◆ ACTIVITY: Word for word, restate every line of the listing that follows.
------------------------------------------------------------------------
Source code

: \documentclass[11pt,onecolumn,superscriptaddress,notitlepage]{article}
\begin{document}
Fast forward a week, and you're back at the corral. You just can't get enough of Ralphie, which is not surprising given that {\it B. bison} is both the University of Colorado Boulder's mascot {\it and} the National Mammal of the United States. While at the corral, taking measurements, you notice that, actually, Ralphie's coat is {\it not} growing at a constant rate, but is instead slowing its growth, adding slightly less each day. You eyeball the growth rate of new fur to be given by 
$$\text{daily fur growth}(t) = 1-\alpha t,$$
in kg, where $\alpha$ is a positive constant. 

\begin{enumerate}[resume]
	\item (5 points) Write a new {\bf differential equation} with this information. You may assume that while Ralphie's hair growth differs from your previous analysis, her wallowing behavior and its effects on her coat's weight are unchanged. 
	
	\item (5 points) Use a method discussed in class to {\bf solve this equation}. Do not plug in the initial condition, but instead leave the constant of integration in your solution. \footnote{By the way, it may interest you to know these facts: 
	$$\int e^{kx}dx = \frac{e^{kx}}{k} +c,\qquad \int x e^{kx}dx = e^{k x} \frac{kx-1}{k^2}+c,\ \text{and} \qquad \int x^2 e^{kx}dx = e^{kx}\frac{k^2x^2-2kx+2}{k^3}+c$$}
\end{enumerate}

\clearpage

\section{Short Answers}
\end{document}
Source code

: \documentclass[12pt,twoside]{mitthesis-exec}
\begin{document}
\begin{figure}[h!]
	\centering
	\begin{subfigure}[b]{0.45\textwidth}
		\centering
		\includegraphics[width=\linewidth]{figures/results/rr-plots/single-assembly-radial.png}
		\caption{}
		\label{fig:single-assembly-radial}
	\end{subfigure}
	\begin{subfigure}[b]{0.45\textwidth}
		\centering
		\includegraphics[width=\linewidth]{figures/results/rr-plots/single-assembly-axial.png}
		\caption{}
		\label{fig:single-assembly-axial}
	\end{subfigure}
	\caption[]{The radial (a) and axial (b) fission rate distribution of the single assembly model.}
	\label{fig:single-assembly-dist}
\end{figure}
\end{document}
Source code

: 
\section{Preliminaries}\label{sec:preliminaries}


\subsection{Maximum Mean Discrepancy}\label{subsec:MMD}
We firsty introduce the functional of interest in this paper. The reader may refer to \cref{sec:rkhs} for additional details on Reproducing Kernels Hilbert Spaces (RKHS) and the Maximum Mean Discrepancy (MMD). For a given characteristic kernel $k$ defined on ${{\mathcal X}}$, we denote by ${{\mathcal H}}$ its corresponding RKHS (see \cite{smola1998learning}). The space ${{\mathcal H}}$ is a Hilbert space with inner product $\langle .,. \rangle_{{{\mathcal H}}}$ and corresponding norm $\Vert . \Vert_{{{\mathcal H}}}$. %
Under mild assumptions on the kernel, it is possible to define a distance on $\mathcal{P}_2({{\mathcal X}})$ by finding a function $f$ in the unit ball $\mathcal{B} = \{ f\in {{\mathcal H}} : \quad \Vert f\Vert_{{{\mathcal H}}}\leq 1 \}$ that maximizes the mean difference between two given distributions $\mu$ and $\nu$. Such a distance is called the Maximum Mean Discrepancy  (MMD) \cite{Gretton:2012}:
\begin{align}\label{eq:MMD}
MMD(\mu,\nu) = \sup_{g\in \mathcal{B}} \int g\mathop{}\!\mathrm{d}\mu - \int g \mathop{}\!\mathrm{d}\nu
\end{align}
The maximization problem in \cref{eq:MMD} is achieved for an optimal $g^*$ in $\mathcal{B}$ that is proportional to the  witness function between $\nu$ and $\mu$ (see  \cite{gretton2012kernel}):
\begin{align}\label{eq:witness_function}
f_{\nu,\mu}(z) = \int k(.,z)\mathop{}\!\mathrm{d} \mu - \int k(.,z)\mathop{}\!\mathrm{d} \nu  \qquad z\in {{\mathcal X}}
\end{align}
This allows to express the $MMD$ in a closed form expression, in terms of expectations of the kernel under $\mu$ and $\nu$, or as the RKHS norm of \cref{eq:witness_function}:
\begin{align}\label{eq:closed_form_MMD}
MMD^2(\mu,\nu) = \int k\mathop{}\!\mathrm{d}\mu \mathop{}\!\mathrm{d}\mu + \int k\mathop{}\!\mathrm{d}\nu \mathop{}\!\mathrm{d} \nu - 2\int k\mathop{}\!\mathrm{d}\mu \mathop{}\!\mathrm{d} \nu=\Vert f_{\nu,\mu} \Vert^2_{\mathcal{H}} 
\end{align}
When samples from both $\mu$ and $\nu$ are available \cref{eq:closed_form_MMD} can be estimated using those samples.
------------------------------------------------------------------------
◆ RESULT FOR THIS EXERCISE:
Source code

: \documentclass[11pt,onecolumn,superscriptaddress,notitlepage]{article}
\begin{document}
Fast forward a week, and you're back at the corral. You just can't get enough of Ralphie, which is not surprising given that {\it B. bison} is both the University of Colorado Boulder's mascot {\it and} the National Mammal of the United States. While at the corral, taking measurements, you notice that, actually, Ralphie's coat is {\it not} growing at a constant rate, but is instead slowing its growth, adding slightly less each day. You eyeball the growth rate of new fur to be given by 
$$\text{daily fur growth}(t) = 1-\alpha t,$$
in kg, where $\alpha$ is a positive constant. 

\begin{enumerate}[resume]
	\item (5 points) Write a new {\bf differential equation} with this information. You may assume that while Ralphie's hair growth differs from your previous analysis, her wallowing behavior and its effects on her coat's weight are unchanged. 
	
	\item (5 points) Use a method discussed in class to {\bf solve this equation}. Do not plug in the initial condition, but instead leave the constant of integration in your solution. \footnote{By the way, it may interest you to know these facts: 
	$$\int e^{kx}dx = \frac{e^{kx}}{k} +c,\qquad \int x e^{kx}dx = e^{k x} \frac{kx-1}{k^2}+c,\ \text{and} \qquad \int x^2 e^{kx}dx = e^{kx}\frac{k^2x^2-2kx+2}{k^3}+c$$}
\end{enumerate}

\clearpage

\section{Short Answers}
\end{document}
Source code

: \documentclass[12pt,twoside]{mitthesis-exec}
\begin{document}
\begin{figure}[h!]
	\centering
	\begin{subfigure}[b]{0.45\textwidth}
		\centering
		\includegraphics[width=\linewidth]{figures/results/rr-plots/single-assembly-radial.png}
		\caption{}
		\label{fig:single-assembly-radial}
	\end{subfigure}
	\begin{subfigure}[b]{0.45\textwidth}
		\centering
		\includegraphics[width=\linewidth]{figures/results/rr-plots/single-assembly-axial.png}
		\caption{}
		\label{fig:single-assembly-axial}
	\end{subfigure}
	\caption[]{The radial (a) and axial (b) fission rate distribution of the single assembly model.}
	\label{fig:single-assembly-dist}
\end{figure}
\end{document}
Source code

: 
\section{Preliminaries}\label{sec:preliminaries}


\subsection{Maximum Mean Discrepancy}\label{subsec:MMD}
We firsty introduce the functional of interest in this paper. The reader may refer to \cref{sec:rkhs} for additional details on Reproducing Kernels Hilbert Spaces (RKHS) and the Maximum Mean Discrepancy (MMD). For a given characteristic kernel $k$ defined on ${{\mathcal X}}$, we denote by ${{\mathcal H}}$ its corresponding RKHS (see \cite{smola1998learning}). The space ${{\mathcal H}}$ is a Hilbert space with inner product $\langle .,. \rangle_{{{\mathcal H}}}$ and corresponding norm $\Vert . \Vert_{{{\mathcal H}}}$. %
Under mild assumptions on the kernel, it is possible to define a distance on $\mathcal{P}_2({{\mathcal X}})$ by finding a function $f$ in the unit ball $\mathcal{B} = \{ f\in {{\mathcal H}} : \quad \Vert f\Vert_{{{\mathcal H}}}\leq 1 \}$ that maximizes the mean difference between two given distributions $\mu$ and $\nu$. Such a distance is called the Maximum Mean Discrepancy  (MMD) \cite{Gretton:2012}:
\begin{align}\label{eq:MMD}
MMD(\mu,\nu) = \sup_{g\in \mathcal{B}} \int g\mathop{}\!\mathrm{d}\mu - \int g \mathop{}\!\mathrm{d}\nu
\end{align}
The maximization problem in \cref{eq:MMD} is achieved for an optimal $g^*$ in $\mathcal{B}$ that is proportional to the  witness function between $\nu$ and $\mu$ (see  \cite{gretton2012kernel}):
\begin{align}\label{eq:witness_function}
f_{\nu,\mu}(z) = \int k(.,z)\mathop{}\!\mathrm{d} \mu - \int k(.,z)\mathop{}\!\mathrm{d} \nu  \qquad z\in {{\mathcal X}}
\end{align}
This allows to express the $MMD$ in a closed form expression, in terms of expectations of the kernel under $\mu$ and $\nu$, or as the RKHS norm of \cref{eq:witness_function}:
\begin{align}\label{eq:closed_form_MMD}
MMD^2(\mu,\nu) = \int k\mathop{}\!\mathrm{d}\mu \mathop{}\!\mathrm{d}\mu + \int k\mathop{}\!\mathrm{d}\nu \mathop{}\!\mathrm{d} \nu - 2\int k\mathop{}\!\mathrm{d}\mu \mathop{}\!\mathrm{d} \nu=\Vert f_{\nu,\mu} \Vert^2_{\mathcal{H}} 
\end{align}
When samples from both $\mu$ and $\nu$ are available \cref{eq:closed_form_MMD} can be estimated using those samples.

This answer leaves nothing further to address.